What is expected:
Leave out the pictures, and write out exactly the lines from the beginning of the material to the line holding "https://github.com/shenxin-dlmu/DLMU2024 <br>", that line included, and nothing else.

Records to process:

========================================

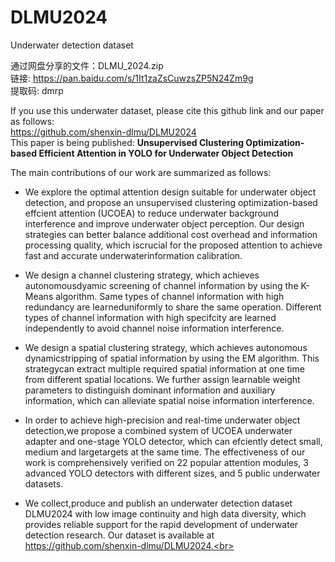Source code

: # DLMU2024
Underwater detection dataset <br>

通过网盘分享的文件：DLMU_2024.zip <br>
链接: https://pan.baidu.com/s/1It1zaZsCuwzsZP5N24Zm9g  <br>
提取码: dmrp <br>

If you use this underwater dataset, please cite this github link and our paper as follows: <br>
https://github.com/shenxin-dlmu/DLMU2024 <br>
This paper is being published: **Unsupervised Clustering Optimization-based Efficient Attention in YOLO for Underwater Object Detection**<br>

The main contributions of our work are summarized as follows:<br>

* We explore the optimal attention design suitable for underwater object detection, and propose an unsupervised clustering optimization-based effcient attention (UCOEA) to reduce underwater background interference and improve underwater object perception. Our design strategies can better balance additional cost overhead and information processing quality, which iscrucial for the proposed attention to achieve fast and accurate underwaterinformation calibration.<br>

* We design a channel clustering strategy, which achieves autonomousdyamic screening of channel information by using the K-Means algorithm. Same types of channel information with high redundancy are learneduniformly to share the same operation. Different types of channel information with high specifcity are learned independently to avoid channel noise information interference.<br>

* We design a spatial clustering strategy, which achieves autonomous dynamicstripping of spatial information by using the EM algorithm. This strategycan extract multiple required spatial information at one time from different spatial locations. We further assign learnable weight parameters to distinguish dominant information and auxiliary information, which can alleviate spatial noise information interference.<br>

* In order to achieve high-precision and real-time underwater object detection,we propose a combined system of UCOEA underwater adapter and one-stage YOLO detector, which can efciently detect small, medium and largetargets at the same time. The effectiveness of our work is comprehensively verified on 22 popular attention modules, 3 advanced YOLO detectors with different sizes, and 5 public underwater datasets.<br>

* We collect,produce and publish an underwater detection dataset DLMU2024 with low image continuity and high data diversity, which provides reliable support for the rapid development of underwater detection research. Our dataset is available at https://github.com/shenxin-dlmu/DLMU2024.<br>

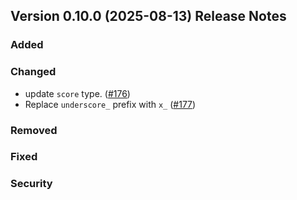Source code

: ## Version 0.10.0 (2025-08-13) Release Notes

### Added

### Changed
- update `score` type. ([#176](https://github.com/opensearch-project/opensearch-protobufs/pull/176))
- Replace `underscore_` prefix with `x_` ([#177](https://github.com/opensearch-project/opensearch-protobufs/pull/177))

### Removed

### Fixed

### Security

========================================

Reply:
Source code

: # DLMU2024
Underwater detection dataset <br>

通过网盘分享的文件：DLMU_2024.zip <br>
链接: https://pan.baidu.com/s/1It1zaZsCuwzsZP5N24Zm9g  <br>
提取码: dmrp <br>

If you use this underwater dataset, please cite this github link and our paper as follows: <br>
https://github.com/shenxin-dlmu/DLMU2024 <br>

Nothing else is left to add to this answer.